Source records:

┌──

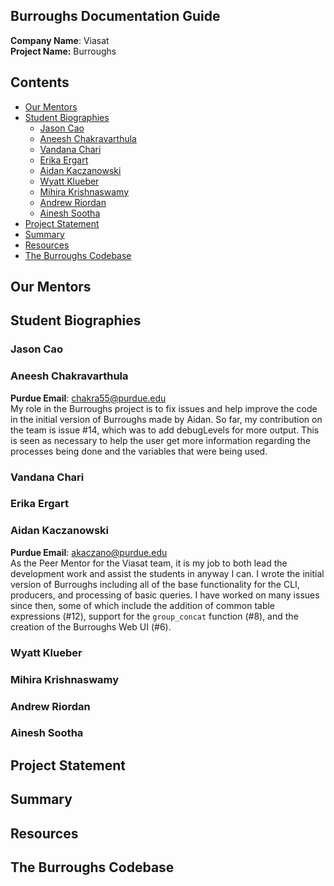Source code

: ## Burroughs Documentation Guide
**Company Name**: Viasat <br />
**Project Name:** Burroughs

## Contents
- [Our Mentors](#our-mentors)
- [Student Biographies](#student-biographies)
    - [Jason Cao](#jason-cao)
    - [Aneesh Chakravarthula](#aneesh-chakravarthula)
    - [Vandana Chari](#vandana-chari)
    - [Erika Ergart](#erika-ergart)
    - [Aidan Kaczanowski](#aidan-kaczanowski)
    - [Wyatt Klueber](#wyatt-klueber)
    - [Mihira Krishnaswamy](#mihira-krishnaswamy)
    - [Andrew Riordan](#andrew-riordan)
    - [Ainesh Sootha](#ainesh-sootha)
- [Project Statement](#project-statement)
- [Summary](#summary)
- [Resources](#resources)
- [The Burroughs Codebase](#the-burroughs-codebase)

## Our Mentors

## Student Biographies
### Jason Cao
### Aneesh Chakravarthula
**Purdue Email**:  chakra55@purdue.edu <br />
My role in the Burroughs project is to fix issues and help improve the code in the initial version of Burroughs made by Aidan. So far, my contribution on the team is issue #14, which was to add debugLevels for more output. This is seen as necessary to help the user get more information regarding the processes being done and the variables that were being used. 
### Vandana Chari
### Erika Ergart
### Aidan Kaczanowski
**Purdue Email**: akaczano@purdue.edu <br />
As the Peer Mentor for the Viasat team, it is my job to both lead the development work and assist the students in anyway I can. I wrote the initial version of Burroughs including all of the base functionality for the CLI, producers, and processing of basic queries. I have worked on many issues since then, some of which include the addition of common table expressions (#12), support for the `group_concat` function (#8), and the creation of the Burroughs Web UI (#6). 

### Wyatt Klueber
### Mihira Krishnaswamy
### Andrew Riordan
### Ainesh Sootha


## Project Statement


## Summary

## Resources

## The Burroughs Codebase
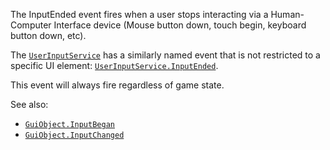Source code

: The InputEnded event fires when a user stops interacting via a
Human-Computer Interface device (Mouse button down, touch begin, keyboard
button down, etc).

The [`UserInputService`](https://create.roblox.com/docs/reference/engine/classes/UserInputService) has a similarly named event that is not
restricted to a specific UI element: [`UserInputService.InputEnded`](https://create.roblox.com/docs/reference/engine/classes/UserInputService#InputEnded).

This event will always fire regardless of game state.

See also:

- [`GuiObject.InputBegan`](https://create.roblox.com/docs/reference/engine/classes/GuiObject#InputBegan)
- [`GuiObject.InputChanged`](https://create.roblox.com/docs/reference/engine/classes/GuiObject#InputChanged)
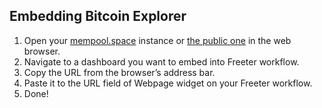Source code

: ## Embedding Bitcoin Explorer

1. Open your <a href="{{ curItem.homeUrl|e }}" target="_blank">mempool.space</a> instance or <a href="{{ curItem.pubUrl|e }}" target="_blank">the public one</a> in the web browser.
2. Navigate to a dashboard you want to embed into Freeter workflow.
3. Copy the URL from the browser’s address bar.
4. Paste it to the URL field of Webpage widget on your Freeter workflow.
5. Done!
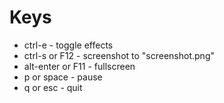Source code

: # Keys

* ctrl-e            - toggle effects
* ctrl-s or F12     - screenshot to "screenshot.png"
* alt-enter or F11  - fullscreen
* p or space        - pause
* q or esc          - quit

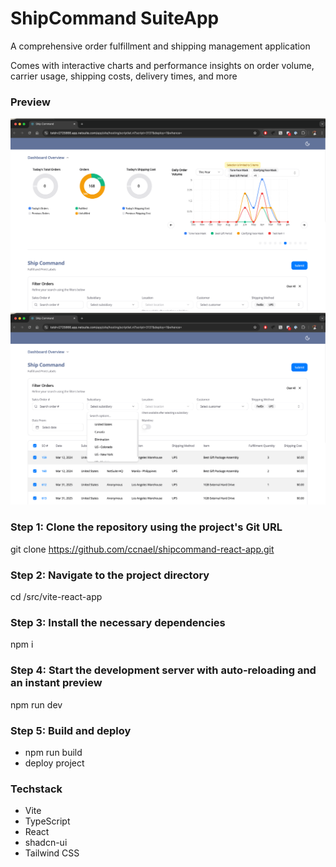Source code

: # ShipCommand SuiteApp
A comprehensive order fulfillment and shipping management application

Comes with interactive charts and performance insights on order volume, carrier usage, shipping costs, delivery times, and more

### Preview
![ShipCommand Dashboard](./src/FileCabinet/SuiteApps/com.ccnael.shipcommand/bundle/assets/shipcommand-charts.png)
![ShipCommand Main](./src/FileCabinet/SuiteApps/com.ccnael.shipcommand/bundle/assets/shipcommand-main.png)

### Step 1: Clone the repository using the project's Git URL
git clone https://github.com/ccnael/shipcommand-react-app.git

### Step 2: Navigate to the project directory
cd /src/vite-react-app

### Step 3: Install the necessary dependencies
npm i

### Step 4: Start the development server with auto-reloading and an instant preview
npm run dev

### Step 5: Build and deploy
- npm run build 
- deploy project

### Techstack
- Vite
- TypeScript
- React
- shadcn-ui
- Tailwind CSS
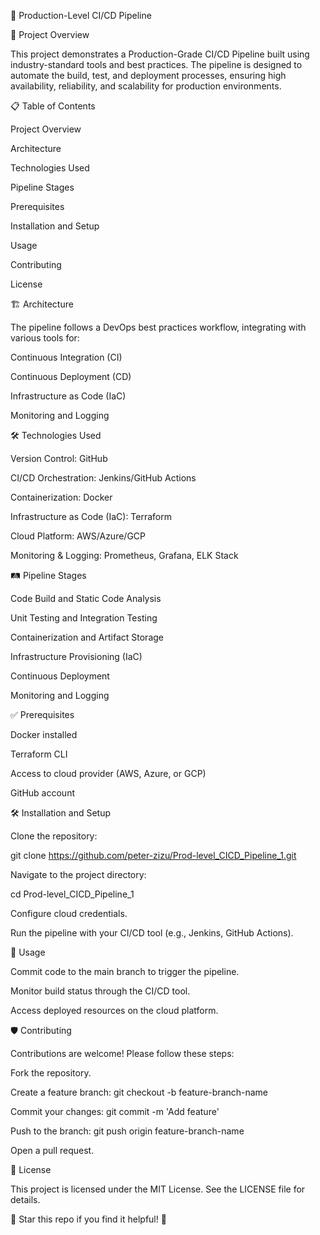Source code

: 🚀 Production-Level CI/CD Pipeline

🎯 Project Overview

This project demonstrates a Production-Grade CI/CD Pipeline built using industry-standard tools and best practices. The pipeline is designed to automate the build, test, and deployment processes, ensuring high availability, reliability, and scalability for production environments.

📋 Table of Contents

Project Overview

Architecture

Technologies Used

Pipeline Stages

Prerequisites

Installation and Setup

Usage

Contributing

License

🏗️ Architecture

The pipeline follows a DevOps best practices workflow, integrating with various tools for:

Continuous Integration (CI)

Continuous Deployment (CD)

Infrastructure as Code (IaC)

Monitoring and Logging

🛠️ Technologies Used

Version Control: GitHub

CI/CD Orchestration: Jenkins/GitHub Actions

Containerization: Docker

Infrastructure as Code (IaC): Terraform

Cloud Platform: AWS/Azure/GCP

Monitoring & Logging: Prometheus, Grafana, ELK Stack

🛤️ Pipeline Stages

Code Build and Static Code Analysis

Unit Testing and Integration Testing

Containerization and Artifact Storage

Infrastructure Provisioning (IaC)

Continuous Deployment

Monitoring and Logging

✅ Prerequisites

Docker installed

Terraform CLI

Access to cloud provider (AWS, Azure, or GCP)

GitHub account

🛠️ Installation and Setup

Clone the repository:

git clone https://github.com/peter-zizu/Prod-level_CICD_Pipeline_1.git

Navigate to the project directory:

cd Prod-level_CICD_Pipeline_1

Configure cloud credentials.

Run the pipeline with your CI/CD tool (e.g., Jenkins, GitHub Actions).

🚀 Usage

Commit code to the main branch to trigger the pipeline.

Monitor build status through the CI/CD tool.

Access deployed resources on the cloud platform.

🛡️ Contributing

Contributions are welcome! Please follow these steps:

Fork the repository.

Create a feature branch: git checkout -b feature-branch-name

Commit your changes: git commit -m 'Add feature'

Push to the branch: git push origin feature-branch-name

Open a pull request.

📄 License

This project is licensed under the MIT License. See the LICENSE file for details.

🌟 Star this repo if you find it helpful! 🌟
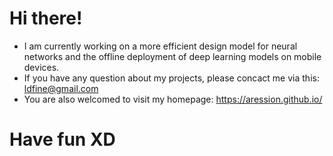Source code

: # Hi there!
- I am currently working on a more efficient design model for neural networks and the offline deployment of deep learning models on mobile devices.
- If you have any question about my projects, please concact me via this: ldfine@gmail.com
- You are also welcomed to visit my homepage: https://aression.github.io/

# Have fun XD
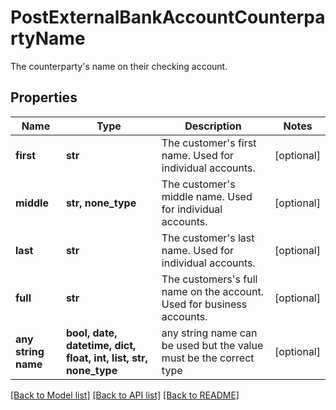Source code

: # PostExternalBankAccountCounterpartyName

The counterparty's name on their checking account.

## Properties
Name | Type | Description | Notes
------------ | ------------- | ------------- | -------------
**first** | **str** | The customer&#39;s first name. Used for individual accounts. | [optional] 
**middle** | **str, none_type** | The customer&#39;s middle name. Used for individual accounts. | [optional] 
**last** | **str** | The customer&#39;s last name. Used for individual accounts. | [optional] 
**full** | **str** | The customers&#39;s full name on the account. Used for business accounts. | [optional] 
**any string name** | **bool, date, datetime, dict, float, int, list, str, none_type** | any string name can be used but the value must be the correct type | [optional]

[[Back to Model list]](../README.md#documentation-for-models) [[Back to API list]](../README.md#documentation-for-api-endpoints) [[Back to README]](../README.md)


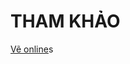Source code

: # THAM KHẢO
[Vẽ online](https://onedrive.live.com/?redeem=aHR0cHM6Ly8xZHJ2Lm1zL2YvYy9jM2Q1MjYxY2E3ODMyODI4L0VpZ29nNmNjSnRVZ2dNTWlxUUFBQUFBQmh1N1hUNUthOVVpSUc5cjBaT2k2VXc%5FZT05U2NFUGs&id=C3D5261CA7832828%21s300985c9576f477f8bd3f7f3431c959d&cid=C3D5261CA7832828)s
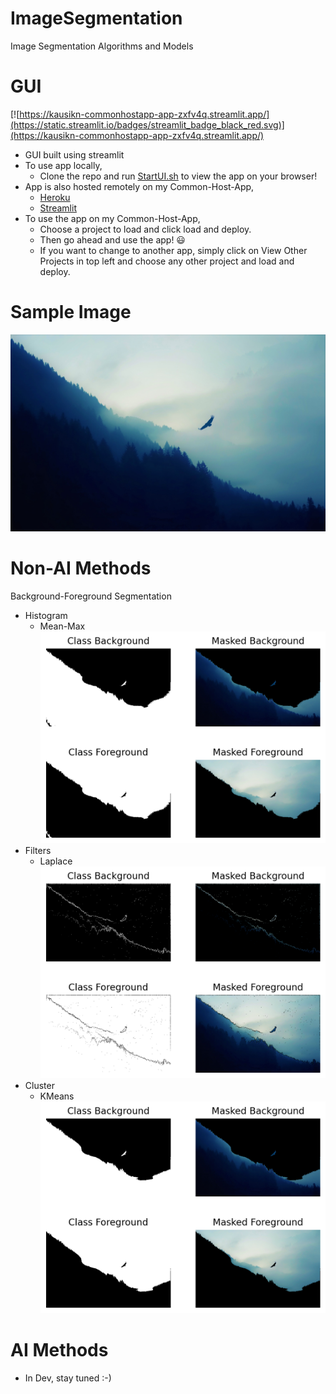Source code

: # ImageSegmentation
 Image Segmentation Algorithms and Models

# GUI
[![https://kausikn-commonhostapp-app-zxfv4q.streamlit.app/](https://static.streamlit.io/badges/streamlit_badge_black_red.svg)](https://kausikn-commonhostapp-app-zxfv4q.streamlit.app/)

 - GUI built using streamlit
 - To use app locally,
    - Clone the repo and run [StartUI.sh](StartUI.sh) to view the app on your browser!
 - App is also hosted remotely on my Common-Host-App,
    - [Heroku](https://infinityjoker-apps.herokuapp.com/)
    - [Streamlit](https://kausikn-commonhostapp-app-zxfv4q.streamlit.app/)
 - To use the app on my Common-Host-App,
    - Choose a project to load and click load and deploy.
    - Then go ahead and use the app! 😃
    - If you want to change to another app, simply click on View Other Projects in top left and choose any other project and load and deploy.

# Sample Image

![Image](GeneratedVisualisations/Test.jpg)

# Non-AI Methods
Background-Foreground Segmentation
 - Histogram
    - Mean-Max
        ![Histogram Mean-Max](GeneratedVisualisations/Segmentation_Histogram_MeanMax.png)
 - Filters
    - Laplace
        ![Filters Laplace](GeneratedVisualisations/Segmentation_Filters_Laplace.png)
 - Cluster
    - KMeans
        ![Cluster KMeans](GeneratedVisualisations/Segmentation_Cluster_KMeans.png)

# AI Methods
 - In Dev, stay tuned :-)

└──

* [DIRECTIONS] The reply should consist solely of the lines above from the one that has "Monitor build status through the CI/CD tool." through the one that has "Commit your changes: git", reproduced exactly.

* [RESULT FOR THIS EXERCISE]
Monitor build status through the CI/CD tool.

Access deployed resources on the cloud platform.

🛡️ Contributing

Contributions are welcome! Please follow these steps:

Fork the repository.

Create a feature branch: git checkout -b feature-branch-name

Commit your changes: git commit -m 'Add feature'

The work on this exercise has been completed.